08/20/2025
Who’s ready for us to re-open tomorrow?
Here’s some new VHS going to the shelves.
We will be open 12pm to 5pm.
Friday the 13th (1980)
Before the hockey mask, before the machete, it was Mrs. Voorhees doing the stabbing. This flick’s a blood-soaked campfire story with a bonus: Kevin Bacon gets an arrow through the throat. Tom Savini’s effects turned Crystal Lake into a crime scene, and slashers never looked back.
IT (1990, TV Miniseries)
No theaters, no problem — this was broadcast carnage. Tim Curry’s Pennywise is a sewer-dwelling nightmare who ruined clowns forever. John Ritter shows up, balloons explode with blood, and half of America swore off storm drains in ’90. Proof that network TV could traumatize just as well as VHS.
A Nightmare on Elm Street 4: The Dream Master (1988)
Freddy at his MTV peak — all neon, cockroach kills, and one-liners sharp enough to shred your VCR heads. Directed by Renny Harlin (before Cliffhanger), this one made bank and proved the dream demon was as much rock star as boogeyman.
The Curse (1990)
Farmland, Lovecraft, and radioactive body horror. You get slimy transformations, cosmic rot, and the sense that nobody should ever drink the water. Not to be confused with the other “Curse” movies — the ‘80s/‘90s loved slapping that title on anything.
Misery (1990)
Forget slashers — the scariest killer is an obsessed fan with a sledgehammer.
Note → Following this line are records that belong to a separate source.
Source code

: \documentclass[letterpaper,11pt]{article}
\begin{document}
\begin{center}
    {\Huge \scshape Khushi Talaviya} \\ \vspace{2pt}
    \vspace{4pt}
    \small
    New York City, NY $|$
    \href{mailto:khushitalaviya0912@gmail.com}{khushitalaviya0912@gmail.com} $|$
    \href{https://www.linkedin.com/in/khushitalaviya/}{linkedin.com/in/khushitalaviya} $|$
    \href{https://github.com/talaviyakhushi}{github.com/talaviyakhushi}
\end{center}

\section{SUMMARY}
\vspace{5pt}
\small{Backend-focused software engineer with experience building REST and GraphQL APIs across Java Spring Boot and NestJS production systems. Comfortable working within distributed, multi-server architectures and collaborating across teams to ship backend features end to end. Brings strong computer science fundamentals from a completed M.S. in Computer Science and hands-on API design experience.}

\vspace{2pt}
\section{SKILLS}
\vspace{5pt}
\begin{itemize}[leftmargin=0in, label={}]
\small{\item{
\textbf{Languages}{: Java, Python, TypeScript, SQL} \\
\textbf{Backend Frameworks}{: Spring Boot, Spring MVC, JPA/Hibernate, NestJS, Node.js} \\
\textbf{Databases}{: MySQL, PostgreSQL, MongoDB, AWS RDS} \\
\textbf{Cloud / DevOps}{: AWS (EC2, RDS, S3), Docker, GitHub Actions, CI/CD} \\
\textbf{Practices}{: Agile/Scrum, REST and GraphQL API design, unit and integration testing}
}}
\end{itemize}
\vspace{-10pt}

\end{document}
Kathy Bates won an Oscar (yeah, an Oscar for a Stephen King flick) for turning James Caan’s legs into splinters. Cozy cabins and bone-snapping don’t mix.
Combat Shock (1986, Troma)
If Taxi Driver fell face-first into a Staten Island gutter, you’d get this. Vietnam vet? Check. He**in? Check. Mutant baby? Double check. Pure Troma sleaze: no budget, no hope, just urban decay and a final reel that’ll stick to your brain like grease on a pizza box.